• _EXCERPTED RECORDS_:
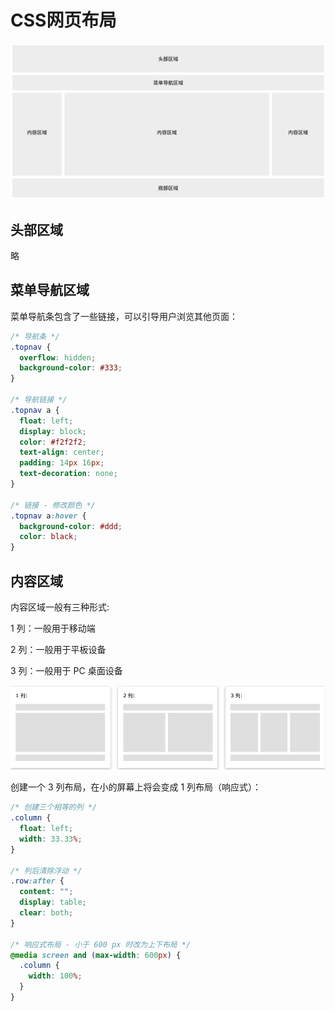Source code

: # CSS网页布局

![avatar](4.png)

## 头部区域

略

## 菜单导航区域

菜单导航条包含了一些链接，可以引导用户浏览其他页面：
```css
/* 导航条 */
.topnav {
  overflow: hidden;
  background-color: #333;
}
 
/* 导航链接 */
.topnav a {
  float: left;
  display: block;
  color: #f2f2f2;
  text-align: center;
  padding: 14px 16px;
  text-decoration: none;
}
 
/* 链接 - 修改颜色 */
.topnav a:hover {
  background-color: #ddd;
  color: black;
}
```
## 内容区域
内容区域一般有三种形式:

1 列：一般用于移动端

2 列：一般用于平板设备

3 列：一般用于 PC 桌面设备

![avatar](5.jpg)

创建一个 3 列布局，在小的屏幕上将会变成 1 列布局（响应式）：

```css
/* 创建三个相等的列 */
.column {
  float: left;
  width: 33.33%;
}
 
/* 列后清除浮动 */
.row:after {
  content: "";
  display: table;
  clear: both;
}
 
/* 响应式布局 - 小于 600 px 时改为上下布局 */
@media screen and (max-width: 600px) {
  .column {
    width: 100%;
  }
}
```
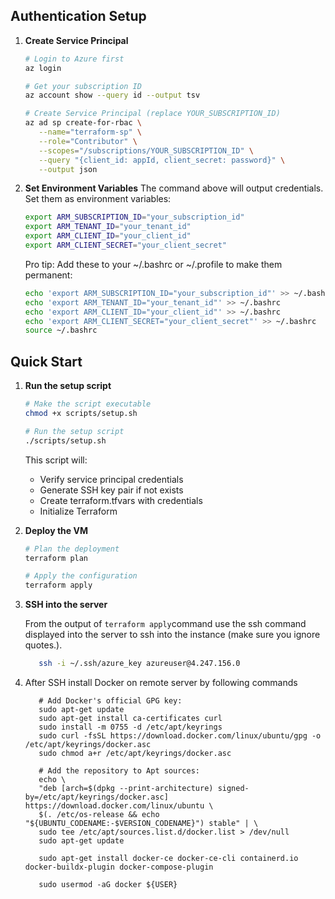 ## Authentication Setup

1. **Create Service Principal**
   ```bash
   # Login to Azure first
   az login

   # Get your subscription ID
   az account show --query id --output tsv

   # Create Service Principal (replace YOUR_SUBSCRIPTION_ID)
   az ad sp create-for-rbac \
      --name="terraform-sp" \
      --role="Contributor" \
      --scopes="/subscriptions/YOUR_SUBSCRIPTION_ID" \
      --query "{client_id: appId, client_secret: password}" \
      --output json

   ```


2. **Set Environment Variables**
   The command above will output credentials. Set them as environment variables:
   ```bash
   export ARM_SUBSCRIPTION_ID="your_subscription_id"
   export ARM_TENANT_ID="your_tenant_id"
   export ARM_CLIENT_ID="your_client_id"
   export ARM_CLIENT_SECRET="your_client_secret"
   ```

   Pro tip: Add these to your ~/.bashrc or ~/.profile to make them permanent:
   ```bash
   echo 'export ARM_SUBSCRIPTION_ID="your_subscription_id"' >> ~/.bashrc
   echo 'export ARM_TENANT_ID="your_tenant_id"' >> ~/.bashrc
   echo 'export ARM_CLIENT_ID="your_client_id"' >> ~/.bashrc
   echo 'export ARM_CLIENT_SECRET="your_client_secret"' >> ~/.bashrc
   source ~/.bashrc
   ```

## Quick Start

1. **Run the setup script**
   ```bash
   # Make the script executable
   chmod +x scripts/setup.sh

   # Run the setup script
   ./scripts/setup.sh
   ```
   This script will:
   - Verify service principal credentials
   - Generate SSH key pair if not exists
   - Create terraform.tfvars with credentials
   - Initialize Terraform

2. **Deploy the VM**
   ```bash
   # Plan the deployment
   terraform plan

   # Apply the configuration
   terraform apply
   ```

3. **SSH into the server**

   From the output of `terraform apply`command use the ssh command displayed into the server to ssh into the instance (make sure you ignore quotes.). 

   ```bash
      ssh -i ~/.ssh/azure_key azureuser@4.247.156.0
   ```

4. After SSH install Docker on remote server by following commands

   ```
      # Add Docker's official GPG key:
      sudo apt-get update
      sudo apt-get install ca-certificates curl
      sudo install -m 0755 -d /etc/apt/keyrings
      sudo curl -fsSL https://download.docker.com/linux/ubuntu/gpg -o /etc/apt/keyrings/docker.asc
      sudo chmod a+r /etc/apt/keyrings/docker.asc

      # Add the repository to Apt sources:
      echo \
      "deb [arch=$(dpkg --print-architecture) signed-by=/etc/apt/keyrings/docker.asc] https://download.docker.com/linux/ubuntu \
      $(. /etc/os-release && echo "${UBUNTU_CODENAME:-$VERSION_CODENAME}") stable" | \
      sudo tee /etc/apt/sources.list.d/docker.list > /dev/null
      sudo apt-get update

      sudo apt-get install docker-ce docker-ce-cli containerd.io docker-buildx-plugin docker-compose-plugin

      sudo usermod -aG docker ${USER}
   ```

• _ACTIVITY_: Please count up the lines in the listing above holding the string "linux", and say the number with nothing else.

• _TASK ANSWER_: 2